**EXERCISE DIRECTIONS:** The lines to repeat are those below from the one containing "Source code" down to the one containing "These researchers showed", both included; reproduce them exactly and nothing else.

Top of EXERCISE INPUTS

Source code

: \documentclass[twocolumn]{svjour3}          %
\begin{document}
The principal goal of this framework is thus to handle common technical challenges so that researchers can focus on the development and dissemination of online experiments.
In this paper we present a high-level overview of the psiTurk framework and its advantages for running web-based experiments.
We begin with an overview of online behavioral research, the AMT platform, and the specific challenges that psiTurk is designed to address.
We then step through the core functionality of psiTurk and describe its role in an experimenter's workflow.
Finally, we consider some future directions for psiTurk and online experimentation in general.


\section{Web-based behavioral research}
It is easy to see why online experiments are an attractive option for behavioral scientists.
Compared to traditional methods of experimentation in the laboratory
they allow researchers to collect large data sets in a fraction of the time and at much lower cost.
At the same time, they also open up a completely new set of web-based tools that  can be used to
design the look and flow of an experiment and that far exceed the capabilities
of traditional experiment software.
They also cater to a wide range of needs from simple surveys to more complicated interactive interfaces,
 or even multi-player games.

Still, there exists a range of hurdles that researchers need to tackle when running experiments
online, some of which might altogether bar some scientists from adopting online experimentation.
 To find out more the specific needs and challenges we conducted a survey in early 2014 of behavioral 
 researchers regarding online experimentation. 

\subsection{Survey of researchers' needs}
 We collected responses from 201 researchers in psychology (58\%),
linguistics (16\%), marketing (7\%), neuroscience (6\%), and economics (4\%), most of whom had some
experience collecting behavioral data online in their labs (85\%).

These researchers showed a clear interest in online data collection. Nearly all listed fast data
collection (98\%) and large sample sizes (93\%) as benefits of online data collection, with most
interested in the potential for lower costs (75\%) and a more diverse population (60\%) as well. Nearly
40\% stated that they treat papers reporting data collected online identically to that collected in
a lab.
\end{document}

Bottom of EXERCISE INPUTS
Top of EXERCISE INPUTS

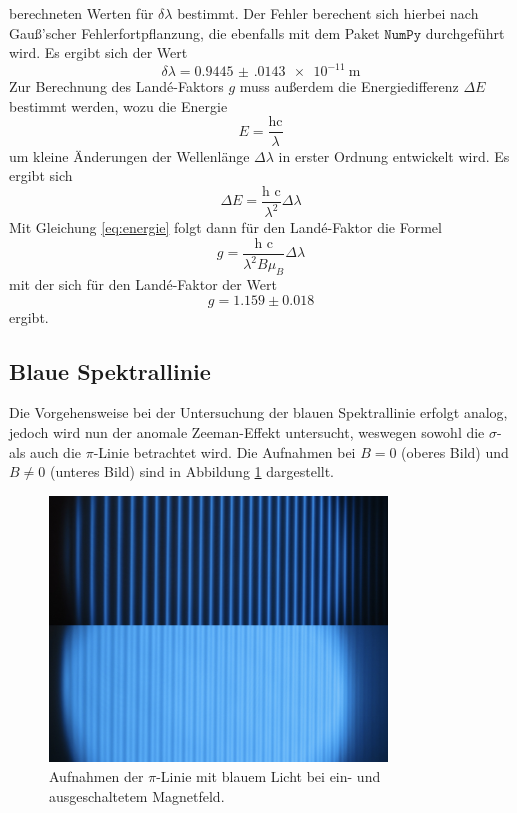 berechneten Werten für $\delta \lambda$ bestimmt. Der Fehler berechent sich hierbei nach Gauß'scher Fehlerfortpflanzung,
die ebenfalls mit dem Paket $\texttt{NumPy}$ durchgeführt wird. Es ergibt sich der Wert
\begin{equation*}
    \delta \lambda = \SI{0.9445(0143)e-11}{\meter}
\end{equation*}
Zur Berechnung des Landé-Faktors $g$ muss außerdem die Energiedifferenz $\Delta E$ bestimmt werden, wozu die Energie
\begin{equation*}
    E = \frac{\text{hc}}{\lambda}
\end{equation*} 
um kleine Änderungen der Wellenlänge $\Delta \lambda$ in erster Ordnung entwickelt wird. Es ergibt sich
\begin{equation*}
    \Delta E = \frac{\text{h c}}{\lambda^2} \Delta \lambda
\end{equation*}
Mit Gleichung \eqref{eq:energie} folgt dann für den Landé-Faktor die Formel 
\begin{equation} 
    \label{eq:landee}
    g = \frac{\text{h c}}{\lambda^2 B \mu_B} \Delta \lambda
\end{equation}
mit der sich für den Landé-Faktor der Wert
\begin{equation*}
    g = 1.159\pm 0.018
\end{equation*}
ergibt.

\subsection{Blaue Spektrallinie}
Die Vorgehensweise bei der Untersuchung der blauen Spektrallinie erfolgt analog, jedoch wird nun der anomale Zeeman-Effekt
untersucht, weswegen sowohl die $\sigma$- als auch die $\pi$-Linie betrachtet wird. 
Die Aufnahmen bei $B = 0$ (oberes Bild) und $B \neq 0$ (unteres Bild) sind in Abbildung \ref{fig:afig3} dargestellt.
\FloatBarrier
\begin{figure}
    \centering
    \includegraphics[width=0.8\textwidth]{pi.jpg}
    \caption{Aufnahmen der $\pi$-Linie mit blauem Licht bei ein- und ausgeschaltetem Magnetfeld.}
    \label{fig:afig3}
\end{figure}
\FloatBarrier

Bottom of EXERCISE INPUTS

**WRITTEN ANSWER:**
Source code

: \documentclass[twocolumn]{svjour3}          %
\begin{document}
The principal goal of this framework is thus to handle common technical challenges so that researchers can focus on the development and dissemination of online experiments.
In this paper we present a high-level overview of the psiTurk framework and its advantages for running web-based experiments.
We begin with an overview of online behavioral research, the AMT platform, and the specific challenges that psiTurk is designed to address.
We then step through the core functionality of psiTurk and describe its role in an experimenter's workflow.
Finally, we consider some future directions for psiTurk and online experimentation in general.


\section{Web-based behavioral research}
It is easy to see why online experiments are an attractive option for behavioral scientists.
Compared to traditional methods of experimentation in the laboratory
they allow researchers to collect large data sets in a fraction of the time and at much lower cost.
At the same time, they also open up a completely new set of web-based tools that  can be used to
design the look and flow of an experiment and that far exceed the capabilities
of traditional experiment software.
They also cater to a wide range of needs from simple surveys to more complicated interactive interfaces,
 or even multi-player games.

Still, there exists a range of hurdles that researchers need to tackle when running experiments
online, some of which might altogether bar some scientists from adopting online experimentation.
 To find out more the specific needs and challenges we conducted a survey in early 2014 of behavioral 
 researchers regarding online experimentation. 

\subsection{Survey of researchers' needs}
 We collected responses from 201 researchers in psychology (58\%),
linguistics (16\%), marketing (7\%), neuroscience (6\%), and economics (4\%), most of whom had some
experience collecting behavioral data online in their labs (85\%).

These researchers showed a clear interest in online data collection. Nearly all listed fast data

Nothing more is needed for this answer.